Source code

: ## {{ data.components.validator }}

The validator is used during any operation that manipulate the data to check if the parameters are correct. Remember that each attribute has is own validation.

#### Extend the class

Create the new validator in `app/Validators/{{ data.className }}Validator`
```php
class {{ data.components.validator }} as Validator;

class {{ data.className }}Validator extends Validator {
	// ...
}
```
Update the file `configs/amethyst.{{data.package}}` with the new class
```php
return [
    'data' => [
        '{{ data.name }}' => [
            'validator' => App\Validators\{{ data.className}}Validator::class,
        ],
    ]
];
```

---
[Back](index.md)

▬▬▬

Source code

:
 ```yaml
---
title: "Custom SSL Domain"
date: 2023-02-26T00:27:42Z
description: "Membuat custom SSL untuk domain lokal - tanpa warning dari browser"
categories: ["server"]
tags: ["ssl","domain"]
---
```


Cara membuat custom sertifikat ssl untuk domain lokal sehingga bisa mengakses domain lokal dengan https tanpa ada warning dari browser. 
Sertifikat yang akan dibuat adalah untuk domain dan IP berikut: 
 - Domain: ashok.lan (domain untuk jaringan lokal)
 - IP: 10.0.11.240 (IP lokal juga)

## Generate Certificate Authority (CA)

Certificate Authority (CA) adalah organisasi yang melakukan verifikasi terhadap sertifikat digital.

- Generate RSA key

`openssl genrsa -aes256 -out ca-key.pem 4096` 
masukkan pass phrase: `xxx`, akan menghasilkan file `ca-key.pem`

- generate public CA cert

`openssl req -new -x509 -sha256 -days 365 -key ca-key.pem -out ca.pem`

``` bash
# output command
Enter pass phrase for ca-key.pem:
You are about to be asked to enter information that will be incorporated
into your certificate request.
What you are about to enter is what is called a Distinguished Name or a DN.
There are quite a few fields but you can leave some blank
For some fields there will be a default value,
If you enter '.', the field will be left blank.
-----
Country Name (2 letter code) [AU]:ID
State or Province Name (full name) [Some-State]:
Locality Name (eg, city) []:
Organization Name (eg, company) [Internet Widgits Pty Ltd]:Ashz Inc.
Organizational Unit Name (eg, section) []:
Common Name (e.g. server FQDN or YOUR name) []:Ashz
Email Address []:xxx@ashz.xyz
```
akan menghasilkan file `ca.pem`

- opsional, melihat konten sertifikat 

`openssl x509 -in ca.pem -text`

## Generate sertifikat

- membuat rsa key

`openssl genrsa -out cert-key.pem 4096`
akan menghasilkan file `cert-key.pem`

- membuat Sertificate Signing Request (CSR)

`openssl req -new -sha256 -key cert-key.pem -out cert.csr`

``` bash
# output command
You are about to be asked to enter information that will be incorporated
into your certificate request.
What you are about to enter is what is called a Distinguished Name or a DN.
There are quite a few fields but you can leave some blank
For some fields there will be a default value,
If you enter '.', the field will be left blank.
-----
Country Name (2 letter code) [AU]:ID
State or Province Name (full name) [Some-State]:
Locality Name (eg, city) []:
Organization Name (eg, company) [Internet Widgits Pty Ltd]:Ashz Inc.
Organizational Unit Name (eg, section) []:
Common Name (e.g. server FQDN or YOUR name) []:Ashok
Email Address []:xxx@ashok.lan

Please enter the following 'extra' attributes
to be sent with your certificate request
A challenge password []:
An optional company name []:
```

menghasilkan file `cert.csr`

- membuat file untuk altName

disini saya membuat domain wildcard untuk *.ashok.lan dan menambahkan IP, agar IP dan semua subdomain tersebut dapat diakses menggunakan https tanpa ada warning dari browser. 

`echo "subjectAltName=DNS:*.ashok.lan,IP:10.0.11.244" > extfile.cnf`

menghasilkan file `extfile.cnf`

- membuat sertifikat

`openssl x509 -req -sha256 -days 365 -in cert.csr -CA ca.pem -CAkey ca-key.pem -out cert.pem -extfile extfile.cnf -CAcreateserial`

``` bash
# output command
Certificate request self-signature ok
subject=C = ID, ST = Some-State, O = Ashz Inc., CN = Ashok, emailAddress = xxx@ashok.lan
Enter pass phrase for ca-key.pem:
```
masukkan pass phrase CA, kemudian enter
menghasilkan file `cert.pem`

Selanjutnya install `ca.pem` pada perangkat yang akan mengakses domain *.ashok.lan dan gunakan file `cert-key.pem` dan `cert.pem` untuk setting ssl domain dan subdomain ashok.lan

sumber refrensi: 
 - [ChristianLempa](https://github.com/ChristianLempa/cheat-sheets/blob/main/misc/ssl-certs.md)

▬▬▬

- TASK GOAL -
Show every line of the material above in which "https" is present.

- REPLY -
Cara membuat custom sertifikat ssl untuk domain lokal sehingga bisa mengakses domain lokal dengan https tanpa ada warning dari browser. 
disini saya membuat domain wildcard untuk *.ashok.lan dan menambahkan IP, agar IP dan semua subdomain tersebut dapat diakses menggunakan https tanpa ada warning dari browser. 
 - [ChristianLempa](https://github.com/ChristianLempa/cheat-sheets/blob/main/misc/ssl-certs.md)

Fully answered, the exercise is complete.